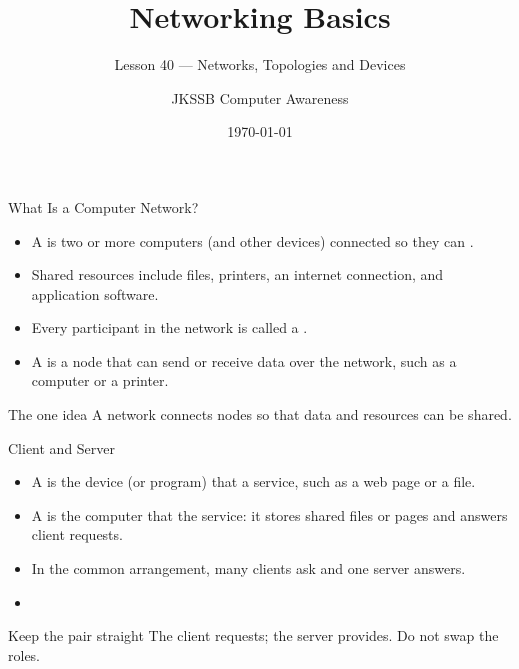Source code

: \documentclass[aspectratio=169]{beamer}
\title{Networking Basics}
\subtitle{Lesson 40 --- Networks, Topologies and Devices}
\author{JKSSB Computer Awareness}
\date{\today}
\begin{document}
\frame{\titlepage}

\begin{frame}{What Is a Computer Network?}
  \begin{itemize}
    \item A  is two or more computers (and other
      devices) connected so they can .
    \item Shared resources include files, printers, an internet connection,
      and application software.
    \item Every participant in the network is called a .
    \item A  is a node that can send or receive data over the
      network, such as a computer or a printer.
  \end{itemize}
  \begin{block}{The one idea}
    A network connects nodes so that data and resources can be shared.
  \end{block}
\end{frame}

\begin{frame}{Client and Server}
  \begin{itemize}
    \item A  is the device (or program) that  a
      service, such as a web page or a file.
    \item A  is the computer that  the service:
      it stores shared files or pages and answers client requests.
    \item In the common  arrangement, many clients ask and
      one server answers.
    \item {}
  \end{itemize}
  \begin{block}{Keep the pair straight}
    The client requests; the server provides. Do not swap the roles.
  \end{block}
\end{frame}
\end{document}

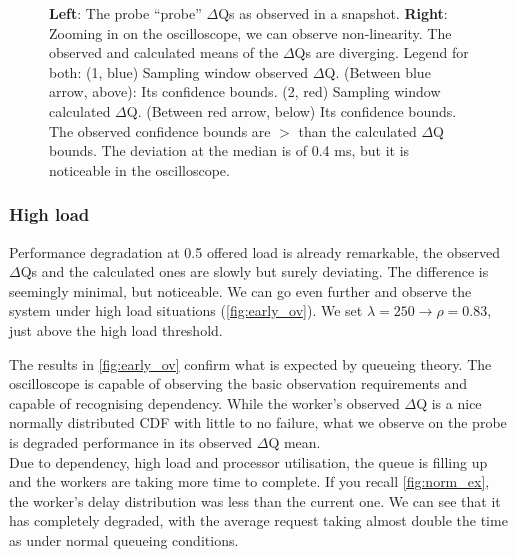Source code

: \begin{figure}[H]
            \caption{\textbf{Left}: The probe ``probe'' $\Delta$Qs as observed in a snapshot. \textbf{Right}: Zooming in on the oscilloscope, we can observe non-linearity. The observed and calculated means of the $\Delta$Qs are diverging. Legend for both: (1, blue) Sampling window observed $\Delta$Q. (Between blue arrow, above): Its confidence bounds. (2, red) Sampling window calculated $\Delta$Q. (Between red arrow, below) Its confidence bounds. \\ The observed confidence bounds are $>$ than the calculated $\Delta$Q bounds. The deviation at the median is of 0.4 ms, but it is noticeable in the oscilloscope.}
            \label{fig:avavv} 
        \end{figure}
       
\subsubsection{High load}
    Performance degradation at 0.5 offered load is already remarkable, the observed $\Delta$Qs and the calculated ones are slowly but surely deviating. The difference is seemingly minimal, but noticeable. We can go even further and observe the system under high load situations (\cref{fig:early_ov}). We set $\lambda = 250 \rightarrow \rho = 0.83$, just above the high load threshold.
    
    The results in \cref{fig:early_ov} confirm what is expected by queueing theory. The oscilloscope is capable of observing the basic observation requirements and capable of recognising dependency. While the worker's observed $\Delta$Q is a nice normally distributed CDF with little to no failure, what we observe on the probe is degraded performance in its observed $\Delta$Q mean. \\
    Due to dependency, high load and processor utilisation, the queue is filling up and the workers are taking more time to complete. If you recall \cref{fig:norm_ex}, the worker's delay distribution was less than the current one. We can see that it has completely degraded, with the average request taking almost double the time as under normal queueing conditions. 

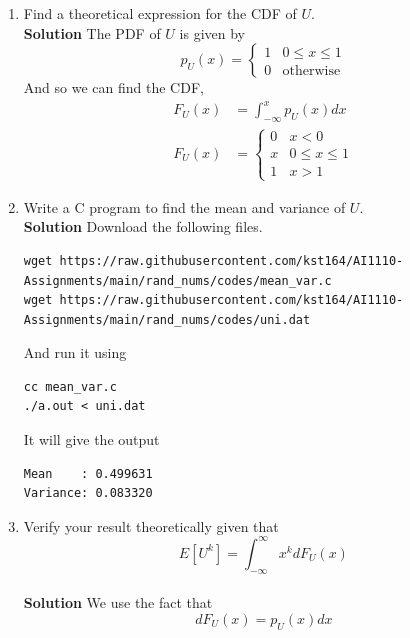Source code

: \documentclass[journal, 12pt, twocolumn]{IEEEtran}
\begin{document}
\begin{enumerate}[label=\arabic{section}.\arabic*]
    \item
        Find a theoretical expression for the CDF of $U$.
        \\
        \textbf{Solution}
        The PDF of $U$ is given by
        \begin{equation}
            p_U(x) = 
            \begin{cases}
                1 & 0 \leq x \leq 1 \\
                0 & \text{otherwise}
            \end{cases} \label{eq:pu}
        \end{equation}
        And so we can find the CDF,
        \begin{align}
            F_U(x) &= \int_{-\infty}^{x}{p_U(x) dx} \\
            F_U(x) &=
            \begin{cases}
                0 & x < 0 \\
                x & 0 \leq x \leq 1 \\
                1 & x > 1
            \end{cases} \label{eq:fu}
        \end{align}

    \item
        Write a C program to find the mean and variance of $U$.
        \\
        \textbf{Solution} Download the following files.
        \begin{lstlisting}
wget https://raw.githubusercontent.com/kst164/AI1110-Assignments/main/rand_nums/codes/mean_var.c
wget https://raw.githubusercontent.com/kst164/AI1110-Assignments/main/rand_nums/codes/uni.dat
        \end{lstlisting}
        And run it using
        \begin{lstlisting}
cc mean_var.c
./a.out < uni.dat
        \end{lstlisting}
        It will give the output
        \begin{lstlisting}
Mean    : 0.499631
Variance: 0.083320
        \end{lstlisting}

    \item
        Verify your result theoretically given that
        \begin{equation}
            E\left[U^k\right] = \int_{-\infty}^{\infty}{x^k d F_U(x)}
        \end{equation}
        \\
        \textbf{Solution}
        We use the fact that
        \begin{equation}
            d F_U(x) = p_U(x) dx
        \end{equation}


\end{enumerate}
\end{document}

★ ★ ★

▸ PROBLEM REQUIREMENTS: Since the copy must hold no pictures, repeat everything else in the records exactly as written.

▸ RESPONSE TO THIS EXERCISE:
Source code

: \documentclass[aspectratio=169]{beamer}
\title{Networking Basics}
\subtitle{Lesson 40 --- Networks, Topologies and Devices}
\author{JKSSB Computer Awareness}
\date{\today}
\begin{document}
\frame{\titlepage}

\begin{frame}{What Is a Computer Network?}
  \begin{itemize}
    \item A  is two or more computers (and other
      devices) connected so they can .
    \item Shared resources include files, printers, an internet connection,
      and application software.
    \item Every participant in the network is called a .
    \item A  is a node that can send or receive data over the
      network, such as a computer or a printer.
  \end{itemize}
  \begin{block}{The one idea}
    A network connects nodes so that data and resources can be shared.
  \end{block}
\end{frame}

\begin{frame}{Client and Server}
  \begin{itemize}
    \item A  is the device (or program) that  a
      service, such as a web page or a file.
    \item A  is the computer that  the service:
      it stores shared files or pages and answers client requests.
    \item In the common  arrangement, many clients ask and
      one server answers.
    \item {}
  \end{itemize}
  \begin{block}{Keep the pair straight}
    The client requests; the server provides. Do not swap the roles.
  \end{block}
\end{frame}
\end{document}

Source code

: \begin{figure}[H]
            \caption{\textbf{Left}: The probe ``probe'' $\Delta$Qs as observed in a snapshot. \textbf{Right}: Zooming in on the oscilloscope, we can observe non-linearity. The observed and calculated means of the $\Delta$Qs are diverging. Legend for both: (1, blue) Sampling window observed $\Delta$Q. (Between blue arrow, above): Its confidence bounds. (2, red) Sampling window calculated $\Delta$Q. (Between red arrow, below) Its confidence bounds. \\ The observed confidence bounds are $>$ than the calculated $\Delta$Q bounds. The deviation at the median is of 0.4 ms, but it is noticeable in the oscilloscope.}
            \label{fig:avavv} 
        \end{figure}
       
\subsubsection{High load}
    Performance degradation at 0.5 offered load is already remarkable, the observed $\Delta$Qs and the calculated ones are slowly but surely deviating. The difference is seemingly minimal, but noticeable. We can go even further and observe the system under high load situations (\cref{fig:early_ov}). We set $\lambda = 250 \rightarrow \rho = 0.83$, just above the high load threshold.
    
    The results in \cref{fig:early_ov} confirm what is expected by queueing theory. The oscilloscope is capable of observing the basic observation requirements and capable of recognising dependency. While the worker's observed $\Delta$Q is a nice normally distributed CDF with little to no failure, what we observe on the probe is degraded performance in its observed $\Delta$Q mean. \\
    Due to dependency, high load and processor utilisation, the queue is filling up and the workers are taking more time to complete. If you recall \cref{fig:norm_ex}, the worker's delay distribution was less than the current one. We can see that it has completely degraded, with the average request taking almost double the time as under normal queueing conditions. 

Source code

: \documentclass[journal, 12pt, twocolumn]{IEEEtran}
\begin{document}
\begin{enumerate}[label=\arabic{section}.\arabic*]
    \item
        Find a theoretical expression for the CDF of $U$.
        \\
        \textbf{Solution}
        The PDF of $U$ is given by
        \begin{equation}
            p_U(x) = 
            \begin{cases}
                1 & 0 \leq x \leq 1 \\
                0 & \text{otherwise}
            \end{cases} \label{eq:pu}
        \end{equation}
        And so we can find the CDF,
        \begin{align}
            F_U(x) &= \int_{-\infty}^{x}{p_U(x) dx} \\
            F_U(x) &=
            \begin{cases}
                0 & x < 0 \\
                x & 0 \leq x \leq 1 \\
                1 & x > 1
            \end{cases} \label{eq:fu}
        \end{align}

    \item
        Write a C program to find the mean and variance of $U$.
        \\
        \textbf{Solution} Download the following files.
        \begin{lstlisting}
wget https://raw.githubusercontent.com/kst164/AI1110-Assignments/main/rand_nums/codes/mean_var.c
wget https://raw.githubusercontent.com/kst164/AI1110-Assignments/main/rand_nums/codes/uni.dat
        \end{lstlisting}
        And run it using
        \begin{lstlisting}
cc mean_var.c
./a.out < uni.dat
        \end{lstlisting}
        It will give the output
        \begin{lstlisting}
Mean    : 0.499631
Variance: 0.083320
        \end{lstlisting}

    \item
        Verify your result theoretically given that
        \begin{equation}
            E\left[U^k\right] = \int_{-\infty}^{\infty}{x^k d F_U(x)}
        \end{equation}
        \\
        \textbf{Solution}
        We use the fact that
        \begin{equation}
            d F_U(x) = p_U(x) dx
        \end{equation}


\end{enumerate}
\end{document}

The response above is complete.